“Orang-orang juga sudah jijik duluan, karena ada cerita kan ikan lele itu makannya ini itu. Namun saya tekuni saja, karena suka sama ikan. Dua tahun saya merintis itu bukan untuk usaha, tapi untuk hiburan,” kata Tri.
Pada dua tahun pertama itu juga Tri hanya berbagi hasil panen, bukan jualan. Dia membagikan bibit kepada orang yang mau memelihara, hasil panen pun dia bagikan secara gratis kepada teman-temannya.

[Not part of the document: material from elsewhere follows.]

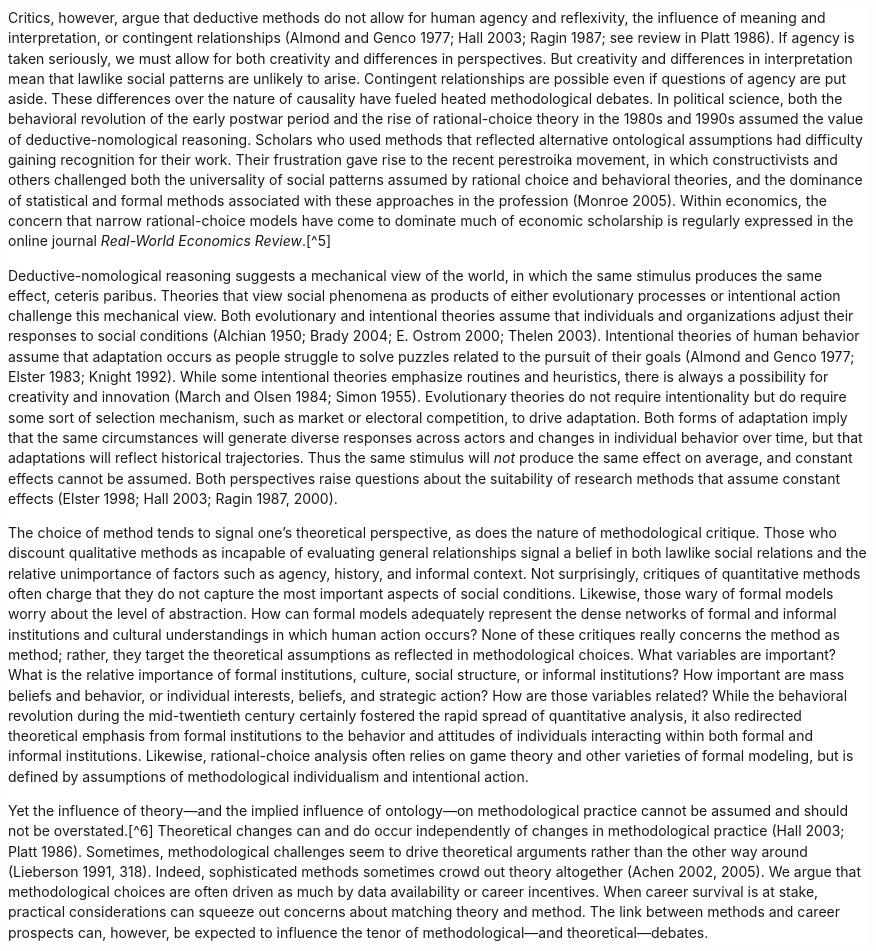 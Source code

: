 Critics, however, argue that deductive methods do not allow for human agency and reflexivity, the influence of meaning and interpretation, or contingent relationships (Almond and Genco 1977; Hall 2003; Ragin 1987; see review in Platt 1986). If agency is taken seriously, we must allow for both creativity and differences in perspectives. But creativity and differences in interpretation mean that lawlike social patterns are unlikely to arise. Contingent relationships are possible even if questions of agency are put aside. These differences over the nature of causality have fueled heated methodological debates. In political science, both the behavioral revolution of the early postwar period and the rise of rational-choice theory in the 1980s and 1990s assumed the value of deductive-nomological reasoning. Scholars who used methods that reflected alternative ontological assumptions had difficulty gaining recognition for their work. Their frustration gave rise to the recent perestroika movement, in which constructivists and others challenged both the universality of social patterns assumed by rational choice and behavioral theories, and the dominance of statistical and formal methods associated with these approaches in the profession (Monroe 2005). Within economics, the concern that narrow rational-choice models have come to dominate much of economic scholarship is regularly expressed in the online journal _Real-World Economics Review_.[^5]

Deductive-nomological reasoning suggests a mechanical view of the world, in which the same stimulus produces the same effect, ceteris paribus. Theories that view social phenomena as products of either evolutionary processes or intentional action challenge this mechanical view. Both evolutionary and intentional theories assume that individuals and organizations adjust their responses to social conditions (Alchian 1950; Brady 2004; E. Ostrom 2000; Thelen 2003). Intentional theories of human behavior assume that adaptation occurs as people struggle to solve puzzles related to the pursuit of their goals (Almond and Genco 1977; Elster 1983; Knight 1992). While some intentional theories emphasize routines and heuristics, there is always a possibility for creativity and innovation (March and Olsen 1984; Simon 1955). Evolutionary theories do not require intentionality but do require some sort of selection mechanism, such as market or electoral competition, to drive adaptation. Both forms of adaptation imply that the same circumstances will generate diverse responses across actors and changes in individual behavior over time, but that adaptations will reflect historical trajectories. Thus the same stimulus will _not_ produce the same effect on average, and constant effects cannot be assumed. Both perspectives raise questions about the suitability of research methods that assume constant effects (Elster 1998; Hall 2003; Ragin 1987, 2000).

The choice of method tends to signal one’s theoretical perspective, as does the nature of methodological critique. Those who discount qualitative methods as incapable of evaluating general relationships signal a belief in both lawlike social relations and the relative unimportance of factors such as agency, history, and informal context. Not surprisingly, critiques of quantitative methods often charge that they do not capture the most important aspects of social conditions. Likewise, those wary of formal models worry about the level of abstraction. How can formal models adequately represent the dense networks of formal and informal institutions and cultural understandings in which human action occurs? None of these critiques really concerns the method as method; rather, they target the theoretical assumptions as reflected in methodological choices. What variables are important? What is the relative importance of formal institutions, culture, social structure, or informal institutions? How important are mass beliefs and behavior, or individual interests, beliefs, and strategic action? How are those variables related? While the behavioral revolution during the mid-twentieth century certainly fostered the rapid spread of quantitative analysis, it also redirected theoretical emphasis from formal institutions to the behavior and attitudes of individuals interacting within both formal and informal institutions. Likewise, rational-choice analysis often relies on game theory and other varieties of formal modeling, but is defined by assumptions of methodological individualism and intentional action.

Yet the influence of theory—and the implied influence of ontology—on methodological practice cannot be assumed and should not be overstated.[^6] Theoretical changes can and do occur independently of changes in methodological practice (Hall 2003; Platt 1986). Sometimes, methodological challenges seem to drive theoretical arguments rather than the other way around (Lieberson 1991, 318). Indeed, sophisticated methods sometimes crowd out theory altogether (Achen 2002, 2005). We argue that methodological choices are often driven as much by data availability or career incentives. When career survival is at stake, practical considerations can squeeze out concerns about matching theory and method. The link between methods and career prospects can, however, be expected to influence the tenor of methodological—and theoretical—debates.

Dari teman ke teman, hasil panen budidayanya sampai ke orang-orang yang tidak dia kenal. Karena tidak kenal, orang-orang tersebut merasa tidak enak hati dan akhirnya menawarkan rokok sebagai gantinya.
“Lama-lama jadi ‘Pak, ini uang pengganti untuk pakan’, lama-lama setelah saya hitung, kok ini bisa dapat Rp350.000 sebulan. Sementara gaji saya saja cuma Rp100.000, saya pikir ini pilihan. Mau terus berkarir atau budidaya,” lanjutnya.
Perjalanan budidayanya pun tak mudah awalnya. Mengingat masyarakat Berau tidak makan ikan lele, dulu tidak ada warung sari laut (seafood) di pinggir jalan yang menjual lele goreng, juga tidak ada warung pecel lele.